(Input Opens)
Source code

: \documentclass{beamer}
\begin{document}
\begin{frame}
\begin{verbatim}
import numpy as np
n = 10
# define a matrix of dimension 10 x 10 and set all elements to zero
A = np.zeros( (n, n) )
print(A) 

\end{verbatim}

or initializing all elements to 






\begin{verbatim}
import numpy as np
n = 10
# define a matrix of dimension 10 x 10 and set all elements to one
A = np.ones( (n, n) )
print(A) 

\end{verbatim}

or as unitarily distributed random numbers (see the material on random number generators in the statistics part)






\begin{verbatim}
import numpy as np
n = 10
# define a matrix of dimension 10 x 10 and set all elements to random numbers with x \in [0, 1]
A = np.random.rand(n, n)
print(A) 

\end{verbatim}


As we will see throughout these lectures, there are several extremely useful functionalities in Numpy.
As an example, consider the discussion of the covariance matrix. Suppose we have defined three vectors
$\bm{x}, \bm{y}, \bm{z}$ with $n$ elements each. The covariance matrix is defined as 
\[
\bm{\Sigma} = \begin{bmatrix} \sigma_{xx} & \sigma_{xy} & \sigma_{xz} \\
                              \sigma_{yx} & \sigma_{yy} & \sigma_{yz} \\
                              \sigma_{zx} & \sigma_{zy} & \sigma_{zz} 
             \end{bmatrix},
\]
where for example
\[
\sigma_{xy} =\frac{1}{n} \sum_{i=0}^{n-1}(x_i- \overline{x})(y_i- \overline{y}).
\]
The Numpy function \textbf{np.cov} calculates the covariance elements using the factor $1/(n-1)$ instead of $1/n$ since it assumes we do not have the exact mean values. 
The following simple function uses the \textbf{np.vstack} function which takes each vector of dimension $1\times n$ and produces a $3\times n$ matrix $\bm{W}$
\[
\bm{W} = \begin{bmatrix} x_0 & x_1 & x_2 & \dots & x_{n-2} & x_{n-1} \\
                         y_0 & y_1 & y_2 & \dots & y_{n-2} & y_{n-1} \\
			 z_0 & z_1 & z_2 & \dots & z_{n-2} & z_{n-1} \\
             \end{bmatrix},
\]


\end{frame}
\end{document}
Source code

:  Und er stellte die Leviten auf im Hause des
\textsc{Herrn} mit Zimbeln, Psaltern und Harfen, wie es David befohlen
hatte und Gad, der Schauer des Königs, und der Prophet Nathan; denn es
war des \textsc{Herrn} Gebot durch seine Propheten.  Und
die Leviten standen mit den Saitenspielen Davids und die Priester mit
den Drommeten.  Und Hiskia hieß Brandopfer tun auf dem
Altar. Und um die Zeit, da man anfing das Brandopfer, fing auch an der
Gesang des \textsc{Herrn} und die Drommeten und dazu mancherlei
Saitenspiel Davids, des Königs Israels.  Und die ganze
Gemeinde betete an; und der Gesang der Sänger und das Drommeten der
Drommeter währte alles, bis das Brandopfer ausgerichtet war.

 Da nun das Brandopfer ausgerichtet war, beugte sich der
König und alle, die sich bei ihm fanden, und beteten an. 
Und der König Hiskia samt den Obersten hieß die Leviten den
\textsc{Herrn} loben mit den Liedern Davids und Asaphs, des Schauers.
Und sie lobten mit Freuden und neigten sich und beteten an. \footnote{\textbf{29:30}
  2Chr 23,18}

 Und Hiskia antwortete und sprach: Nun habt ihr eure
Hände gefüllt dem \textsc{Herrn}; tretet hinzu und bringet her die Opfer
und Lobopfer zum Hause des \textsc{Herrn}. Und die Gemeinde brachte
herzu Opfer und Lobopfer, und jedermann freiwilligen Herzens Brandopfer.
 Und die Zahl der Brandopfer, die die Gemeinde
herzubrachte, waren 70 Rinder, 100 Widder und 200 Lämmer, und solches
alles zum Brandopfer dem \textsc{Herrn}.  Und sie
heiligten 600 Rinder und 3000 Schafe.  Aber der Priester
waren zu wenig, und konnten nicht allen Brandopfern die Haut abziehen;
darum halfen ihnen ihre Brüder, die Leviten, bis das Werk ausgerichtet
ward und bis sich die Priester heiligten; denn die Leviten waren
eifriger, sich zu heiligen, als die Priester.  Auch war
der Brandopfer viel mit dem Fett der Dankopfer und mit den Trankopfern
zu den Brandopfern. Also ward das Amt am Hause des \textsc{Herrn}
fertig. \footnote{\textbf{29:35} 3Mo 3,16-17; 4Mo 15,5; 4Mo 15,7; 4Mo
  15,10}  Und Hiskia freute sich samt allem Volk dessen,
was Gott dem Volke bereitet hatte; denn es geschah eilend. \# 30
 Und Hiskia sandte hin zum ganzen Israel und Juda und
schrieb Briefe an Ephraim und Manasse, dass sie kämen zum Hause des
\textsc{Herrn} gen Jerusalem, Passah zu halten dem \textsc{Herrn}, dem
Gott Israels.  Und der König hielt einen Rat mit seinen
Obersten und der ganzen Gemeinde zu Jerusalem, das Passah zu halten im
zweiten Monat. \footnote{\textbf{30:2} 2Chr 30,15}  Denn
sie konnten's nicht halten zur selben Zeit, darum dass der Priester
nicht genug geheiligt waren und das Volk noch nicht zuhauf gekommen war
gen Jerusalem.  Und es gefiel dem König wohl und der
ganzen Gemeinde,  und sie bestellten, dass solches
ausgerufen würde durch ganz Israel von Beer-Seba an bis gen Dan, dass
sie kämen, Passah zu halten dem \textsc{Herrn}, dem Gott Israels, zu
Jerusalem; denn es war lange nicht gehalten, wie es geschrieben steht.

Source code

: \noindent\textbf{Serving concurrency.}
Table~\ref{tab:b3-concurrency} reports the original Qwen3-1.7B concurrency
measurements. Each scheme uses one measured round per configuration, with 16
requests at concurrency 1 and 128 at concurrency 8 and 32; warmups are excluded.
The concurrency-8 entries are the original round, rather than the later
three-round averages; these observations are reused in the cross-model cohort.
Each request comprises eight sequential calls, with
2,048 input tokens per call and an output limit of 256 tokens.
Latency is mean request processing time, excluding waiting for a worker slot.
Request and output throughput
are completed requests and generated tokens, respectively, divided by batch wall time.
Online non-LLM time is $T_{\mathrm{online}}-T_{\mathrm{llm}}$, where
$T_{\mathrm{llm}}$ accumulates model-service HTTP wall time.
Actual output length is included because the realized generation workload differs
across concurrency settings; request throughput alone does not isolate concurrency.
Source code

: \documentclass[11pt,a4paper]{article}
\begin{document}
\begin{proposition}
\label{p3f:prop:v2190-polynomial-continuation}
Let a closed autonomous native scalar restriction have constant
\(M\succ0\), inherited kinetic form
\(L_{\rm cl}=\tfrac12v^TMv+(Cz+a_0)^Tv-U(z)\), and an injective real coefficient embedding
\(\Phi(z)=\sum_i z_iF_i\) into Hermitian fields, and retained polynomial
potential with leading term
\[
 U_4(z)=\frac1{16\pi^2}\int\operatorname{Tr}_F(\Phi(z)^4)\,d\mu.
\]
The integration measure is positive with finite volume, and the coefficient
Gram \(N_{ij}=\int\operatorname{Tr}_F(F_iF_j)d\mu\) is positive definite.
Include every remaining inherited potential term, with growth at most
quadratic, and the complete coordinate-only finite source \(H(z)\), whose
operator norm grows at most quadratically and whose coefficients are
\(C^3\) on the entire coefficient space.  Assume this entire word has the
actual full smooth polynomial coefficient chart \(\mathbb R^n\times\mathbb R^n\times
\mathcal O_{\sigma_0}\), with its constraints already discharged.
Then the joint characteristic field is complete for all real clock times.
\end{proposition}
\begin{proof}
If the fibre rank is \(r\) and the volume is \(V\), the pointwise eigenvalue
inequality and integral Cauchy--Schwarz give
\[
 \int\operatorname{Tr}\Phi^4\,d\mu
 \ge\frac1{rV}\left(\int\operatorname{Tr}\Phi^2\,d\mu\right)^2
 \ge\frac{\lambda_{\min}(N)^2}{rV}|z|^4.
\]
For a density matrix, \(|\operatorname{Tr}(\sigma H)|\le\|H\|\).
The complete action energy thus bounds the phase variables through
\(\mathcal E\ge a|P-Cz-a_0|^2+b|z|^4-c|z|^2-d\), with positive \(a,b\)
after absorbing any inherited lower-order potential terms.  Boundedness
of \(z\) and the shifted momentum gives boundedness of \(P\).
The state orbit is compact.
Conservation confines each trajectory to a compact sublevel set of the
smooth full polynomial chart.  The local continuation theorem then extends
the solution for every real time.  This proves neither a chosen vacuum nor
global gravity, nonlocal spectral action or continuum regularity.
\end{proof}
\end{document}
(Input Closes)
• _Exercise goal_
Transcribe the records above exactly, beginning at the line that contains "The complete action" and ending with the line that contains "Conservation confines each", both included, and nothing else.

• _Exercise solution_
The complete action energy thus bounds the phase variables through
\(\mathcal E\ge a|P-Cz-a_0|^2+b|z|^4-c|z|^2-d\), with positive \(a,b\)
after absorbing any inherited lower-order potential terms.  Boundedness
of \(z\) and the shifted momentum gives boundedness of \(P\).
The state orbit is compact.
Conservation confines each trajectory to a compact sublevel set of the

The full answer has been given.